NEW YORK — Leading mayoral candidate Eric Adams continued to suggest Monday that the alliance between rivals Kathryn Garcia and Andrew Yang is designed to suppress the vote of Black New Yorkers — obliquely referencing poll taxes that were once used to prevent Black voters from getting to the ballot box.
On Saturday, Garcia and Yang teamed up for the frenetic get-out-the-vote phase of the campaign as the field sprints toward the finish line. For the first time, New Yorkers will be able to pick up to five candidates in order of preference as part of the new ranked-choice voting system.
Adams repeated Monday that his competitors were tone deaf for beginning their alliance on Juneteenth, a commemoration of the end of slavery that was recently made a federal holiday.
“African Americans are very clear on voter suppression. We know about the poll tax. We know about the fight we’ve had historically, how you had to go through hurdles to vote,” Adams said. “So if [my supporters] feel based on their perception that it suppresses the vote, then I respect their feeling and it’s not for me to interpret their feelings.”
Yet it was Adams’ own campaign that issued a series of critical statements from his surrogates, who said the duo’s strategy amounts to suppressing the Black vote. Ashley Sharpton, daughter of the Rev. Al Sharpton, for example, said in a statement issued by the Adams camp that the alliance was “a cynical attempt by Garcia and Yang to disenfranchise Black voters. We didn’t march in the streets all summer last year and organize for generations just so that some rich businessman and bureaucrat who don’t relate to the masses can steal the election from us. Disgusting.”
Tag-team operations like the one forming between Yang and Garcia have happened in other cities with a ranked-choice system, which encourages candidates to seek out voters who might not necessarily pick them first but could rank them further down. In this case, the matchup appears designed to deny Adams as many second-place votes as possible.
But Adams remains favored to win in almost all of the recent surveys conducted in the race. A new Ipsos poll out Monday shows him coming in first on first-choice ballots with 28 percent, followed by Yang at 20 percent, Garcia at 15 percent and Maya Wiley at 13 percent. Adams also wins in that model after seven rounds of ranked-choice voting.
Yang addressed the Adams team’s comments at a campaign stop in Bensonhurst earlier on Monday.
“It’s hard to characterize people getting out the vote as anything other than positive,” he said. “We need people to make their voices heard. We need people to express their preferences for more than one candidate. And so I have a hard time seeing where he’s coming from. I will say that the last thing New York City needs is a mayor who uses race baiting any time he is criticized.”
Adams said Monday that other Black candidates in the race also felt the Juneteenth rollout sent the wrong message. But Wiley, who would be the first Black woman elected mayor, defended her rivals and chastised Adams for putting the alliance in racial terms.
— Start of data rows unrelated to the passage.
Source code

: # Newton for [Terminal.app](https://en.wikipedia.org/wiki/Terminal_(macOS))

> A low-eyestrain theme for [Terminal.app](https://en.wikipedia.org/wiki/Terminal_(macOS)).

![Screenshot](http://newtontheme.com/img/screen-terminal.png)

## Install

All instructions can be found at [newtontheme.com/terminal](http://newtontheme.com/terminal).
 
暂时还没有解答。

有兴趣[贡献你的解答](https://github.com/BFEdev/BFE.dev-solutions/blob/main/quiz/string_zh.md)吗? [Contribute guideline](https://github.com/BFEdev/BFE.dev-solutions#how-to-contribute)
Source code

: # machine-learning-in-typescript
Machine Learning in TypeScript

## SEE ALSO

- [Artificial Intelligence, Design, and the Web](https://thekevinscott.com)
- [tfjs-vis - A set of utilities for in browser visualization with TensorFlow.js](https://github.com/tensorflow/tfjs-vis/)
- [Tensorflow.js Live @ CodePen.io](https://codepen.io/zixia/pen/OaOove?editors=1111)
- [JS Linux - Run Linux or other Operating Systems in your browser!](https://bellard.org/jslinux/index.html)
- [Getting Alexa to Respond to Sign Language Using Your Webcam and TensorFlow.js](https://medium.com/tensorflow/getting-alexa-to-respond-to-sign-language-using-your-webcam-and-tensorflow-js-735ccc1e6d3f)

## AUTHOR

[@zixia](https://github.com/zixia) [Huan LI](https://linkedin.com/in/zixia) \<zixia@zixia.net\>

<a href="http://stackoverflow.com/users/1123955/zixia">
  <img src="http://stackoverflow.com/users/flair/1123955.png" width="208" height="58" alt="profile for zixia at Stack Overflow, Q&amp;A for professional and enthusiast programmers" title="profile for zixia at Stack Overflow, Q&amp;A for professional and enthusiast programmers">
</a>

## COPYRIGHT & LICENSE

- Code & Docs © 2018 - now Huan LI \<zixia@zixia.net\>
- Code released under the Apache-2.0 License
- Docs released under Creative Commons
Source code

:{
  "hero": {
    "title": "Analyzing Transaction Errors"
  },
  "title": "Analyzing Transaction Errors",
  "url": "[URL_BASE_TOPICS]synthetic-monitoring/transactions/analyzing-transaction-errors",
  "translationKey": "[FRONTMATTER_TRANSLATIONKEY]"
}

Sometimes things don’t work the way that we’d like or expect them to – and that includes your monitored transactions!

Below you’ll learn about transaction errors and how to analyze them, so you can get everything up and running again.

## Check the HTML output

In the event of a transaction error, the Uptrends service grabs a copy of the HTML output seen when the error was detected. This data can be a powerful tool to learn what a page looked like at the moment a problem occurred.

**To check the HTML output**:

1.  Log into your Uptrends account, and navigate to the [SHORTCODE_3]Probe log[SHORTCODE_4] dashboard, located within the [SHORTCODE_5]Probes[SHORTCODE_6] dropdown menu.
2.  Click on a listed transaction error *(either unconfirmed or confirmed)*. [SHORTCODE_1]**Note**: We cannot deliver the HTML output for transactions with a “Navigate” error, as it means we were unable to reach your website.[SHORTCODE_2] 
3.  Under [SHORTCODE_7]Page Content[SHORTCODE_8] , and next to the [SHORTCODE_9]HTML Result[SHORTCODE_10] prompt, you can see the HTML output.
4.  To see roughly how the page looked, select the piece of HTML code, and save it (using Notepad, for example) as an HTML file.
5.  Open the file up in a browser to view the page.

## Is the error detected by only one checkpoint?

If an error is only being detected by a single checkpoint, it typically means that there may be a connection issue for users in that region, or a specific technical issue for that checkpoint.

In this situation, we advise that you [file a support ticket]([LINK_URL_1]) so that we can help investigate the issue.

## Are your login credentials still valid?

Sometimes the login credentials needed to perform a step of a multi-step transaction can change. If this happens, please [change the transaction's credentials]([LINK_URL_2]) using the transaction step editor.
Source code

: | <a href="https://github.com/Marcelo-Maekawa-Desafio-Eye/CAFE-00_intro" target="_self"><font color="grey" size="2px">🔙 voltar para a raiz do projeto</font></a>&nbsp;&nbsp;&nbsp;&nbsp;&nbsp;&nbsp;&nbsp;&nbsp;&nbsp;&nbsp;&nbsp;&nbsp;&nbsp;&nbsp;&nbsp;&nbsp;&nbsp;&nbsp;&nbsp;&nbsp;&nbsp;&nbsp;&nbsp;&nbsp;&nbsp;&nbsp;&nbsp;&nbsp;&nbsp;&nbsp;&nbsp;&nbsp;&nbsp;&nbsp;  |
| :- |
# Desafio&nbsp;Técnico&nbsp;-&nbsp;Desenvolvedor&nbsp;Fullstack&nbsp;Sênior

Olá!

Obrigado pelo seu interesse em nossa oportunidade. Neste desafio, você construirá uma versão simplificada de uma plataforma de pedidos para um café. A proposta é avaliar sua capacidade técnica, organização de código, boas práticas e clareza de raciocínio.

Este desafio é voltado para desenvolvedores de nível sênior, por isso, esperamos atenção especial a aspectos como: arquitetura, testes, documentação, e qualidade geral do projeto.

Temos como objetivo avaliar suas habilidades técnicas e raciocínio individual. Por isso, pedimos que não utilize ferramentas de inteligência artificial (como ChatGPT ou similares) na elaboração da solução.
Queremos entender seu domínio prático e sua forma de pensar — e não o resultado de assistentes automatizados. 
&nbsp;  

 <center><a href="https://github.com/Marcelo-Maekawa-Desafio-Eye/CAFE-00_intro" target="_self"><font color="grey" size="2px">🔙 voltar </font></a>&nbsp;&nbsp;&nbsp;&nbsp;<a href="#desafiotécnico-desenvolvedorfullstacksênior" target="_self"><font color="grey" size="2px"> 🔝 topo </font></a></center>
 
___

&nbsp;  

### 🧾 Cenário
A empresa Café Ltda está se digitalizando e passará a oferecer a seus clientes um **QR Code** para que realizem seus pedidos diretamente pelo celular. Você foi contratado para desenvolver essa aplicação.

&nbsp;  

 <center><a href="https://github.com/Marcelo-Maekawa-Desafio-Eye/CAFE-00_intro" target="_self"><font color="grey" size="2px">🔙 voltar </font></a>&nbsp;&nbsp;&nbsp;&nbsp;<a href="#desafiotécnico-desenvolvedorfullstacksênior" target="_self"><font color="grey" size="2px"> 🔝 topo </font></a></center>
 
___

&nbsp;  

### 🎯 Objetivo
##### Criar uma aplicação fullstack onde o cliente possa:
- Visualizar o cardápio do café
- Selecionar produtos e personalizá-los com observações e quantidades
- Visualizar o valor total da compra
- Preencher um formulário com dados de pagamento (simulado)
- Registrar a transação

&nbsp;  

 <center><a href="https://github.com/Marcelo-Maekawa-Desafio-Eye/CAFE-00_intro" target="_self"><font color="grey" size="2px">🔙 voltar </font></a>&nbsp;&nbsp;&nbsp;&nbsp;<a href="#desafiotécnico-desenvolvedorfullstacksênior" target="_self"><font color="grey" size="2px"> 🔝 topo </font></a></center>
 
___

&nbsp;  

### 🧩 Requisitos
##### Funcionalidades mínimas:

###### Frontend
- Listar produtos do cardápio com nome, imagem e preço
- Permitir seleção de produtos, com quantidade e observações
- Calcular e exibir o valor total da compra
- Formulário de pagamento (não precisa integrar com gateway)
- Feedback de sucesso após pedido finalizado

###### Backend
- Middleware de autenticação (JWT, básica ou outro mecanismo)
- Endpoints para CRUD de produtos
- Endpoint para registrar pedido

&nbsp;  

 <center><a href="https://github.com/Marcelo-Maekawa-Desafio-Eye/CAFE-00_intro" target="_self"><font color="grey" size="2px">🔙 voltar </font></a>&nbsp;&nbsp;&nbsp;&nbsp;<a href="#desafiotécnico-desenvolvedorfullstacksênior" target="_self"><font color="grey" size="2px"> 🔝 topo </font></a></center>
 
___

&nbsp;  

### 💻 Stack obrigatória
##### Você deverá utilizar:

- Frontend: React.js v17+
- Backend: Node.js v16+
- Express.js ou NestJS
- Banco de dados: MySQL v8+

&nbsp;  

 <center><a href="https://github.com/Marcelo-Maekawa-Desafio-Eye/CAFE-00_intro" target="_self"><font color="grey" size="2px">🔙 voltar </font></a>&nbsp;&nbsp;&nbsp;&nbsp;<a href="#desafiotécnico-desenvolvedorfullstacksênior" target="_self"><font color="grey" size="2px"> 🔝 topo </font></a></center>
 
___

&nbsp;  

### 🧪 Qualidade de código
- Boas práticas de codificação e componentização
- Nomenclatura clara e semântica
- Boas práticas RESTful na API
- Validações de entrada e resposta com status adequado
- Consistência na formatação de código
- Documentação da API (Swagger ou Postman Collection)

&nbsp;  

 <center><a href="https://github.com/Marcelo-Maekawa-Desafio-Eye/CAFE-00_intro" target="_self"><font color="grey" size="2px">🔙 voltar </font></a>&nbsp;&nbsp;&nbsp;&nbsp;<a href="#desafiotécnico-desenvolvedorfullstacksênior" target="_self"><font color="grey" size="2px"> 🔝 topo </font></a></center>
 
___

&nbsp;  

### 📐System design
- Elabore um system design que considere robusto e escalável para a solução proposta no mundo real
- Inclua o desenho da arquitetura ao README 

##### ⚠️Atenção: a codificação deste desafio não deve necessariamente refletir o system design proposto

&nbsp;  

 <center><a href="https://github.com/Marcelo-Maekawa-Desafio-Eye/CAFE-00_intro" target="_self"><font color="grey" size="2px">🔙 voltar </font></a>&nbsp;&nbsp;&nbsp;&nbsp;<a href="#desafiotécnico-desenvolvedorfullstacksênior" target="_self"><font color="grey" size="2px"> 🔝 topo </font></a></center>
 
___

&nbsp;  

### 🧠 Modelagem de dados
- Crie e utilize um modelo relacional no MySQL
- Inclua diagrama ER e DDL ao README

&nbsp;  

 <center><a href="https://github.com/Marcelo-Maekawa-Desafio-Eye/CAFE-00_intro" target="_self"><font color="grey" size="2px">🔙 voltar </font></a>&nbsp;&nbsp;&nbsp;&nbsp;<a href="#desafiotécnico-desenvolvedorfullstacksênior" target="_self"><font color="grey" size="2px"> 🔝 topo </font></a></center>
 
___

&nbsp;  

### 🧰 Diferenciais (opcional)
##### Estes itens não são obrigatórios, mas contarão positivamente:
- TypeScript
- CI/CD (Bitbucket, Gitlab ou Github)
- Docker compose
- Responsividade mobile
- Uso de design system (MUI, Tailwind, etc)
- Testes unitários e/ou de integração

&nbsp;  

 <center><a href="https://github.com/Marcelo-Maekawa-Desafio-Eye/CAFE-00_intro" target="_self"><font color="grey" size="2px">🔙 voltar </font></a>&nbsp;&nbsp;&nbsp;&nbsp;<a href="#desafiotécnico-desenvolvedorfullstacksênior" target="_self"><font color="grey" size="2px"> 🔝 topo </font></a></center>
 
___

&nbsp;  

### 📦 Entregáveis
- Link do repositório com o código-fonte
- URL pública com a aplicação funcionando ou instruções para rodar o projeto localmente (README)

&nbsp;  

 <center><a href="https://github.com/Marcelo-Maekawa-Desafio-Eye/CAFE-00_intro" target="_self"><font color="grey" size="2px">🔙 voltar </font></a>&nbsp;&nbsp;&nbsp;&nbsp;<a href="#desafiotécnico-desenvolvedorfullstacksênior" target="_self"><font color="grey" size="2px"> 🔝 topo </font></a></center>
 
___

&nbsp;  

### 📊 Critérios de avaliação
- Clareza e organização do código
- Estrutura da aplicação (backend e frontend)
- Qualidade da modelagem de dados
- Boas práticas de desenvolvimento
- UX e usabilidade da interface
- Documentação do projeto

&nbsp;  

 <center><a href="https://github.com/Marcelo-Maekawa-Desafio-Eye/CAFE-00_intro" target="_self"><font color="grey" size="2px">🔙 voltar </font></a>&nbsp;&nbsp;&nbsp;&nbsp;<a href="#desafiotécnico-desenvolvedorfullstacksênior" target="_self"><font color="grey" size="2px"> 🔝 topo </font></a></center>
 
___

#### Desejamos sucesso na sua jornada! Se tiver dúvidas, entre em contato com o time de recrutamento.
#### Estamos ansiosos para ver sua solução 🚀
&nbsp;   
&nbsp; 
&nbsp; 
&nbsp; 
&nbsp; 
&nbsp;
“This partnership is not racist and we should not be using this term so loosely against other candidates at the end of a long campaign when New Yorkers are all coming together to make important choices about our collective future,” she said in a statement. “These accusations are a weaponization of real fears and concerns about our democracy, and have no place here.”
A good-government group that pushed for ranked-choice voting to be approved at the ballot box in 2019 released a statement in response to the criticisms from Adams supporters.
“There is nothing insidious or cynical about two candidates transparently using a legitimate strategy in a democratically approved system of election,” said Susan Lerner, head of Common Cause New York. “Campaigning together, as Mr. Yang and Ms. Garcia are doing, is standard practice in places like San Francisco and Minneapolis both of which have ranked choice voting and elected their first Black woman Mayor and several Black transgender candidates to the City Council, respectively.”
On Monday, Adams also blasted the Board of Elections for opting to release voters’ first-choice results the evening of the primary while waiting weeks to tabulate the winner. No candidate is expected to crack the 50 percent threshold, and the combination of waiting for absentee ballots and using the new ranked-choice system means that the actual winner won’t likely be known until mid-July.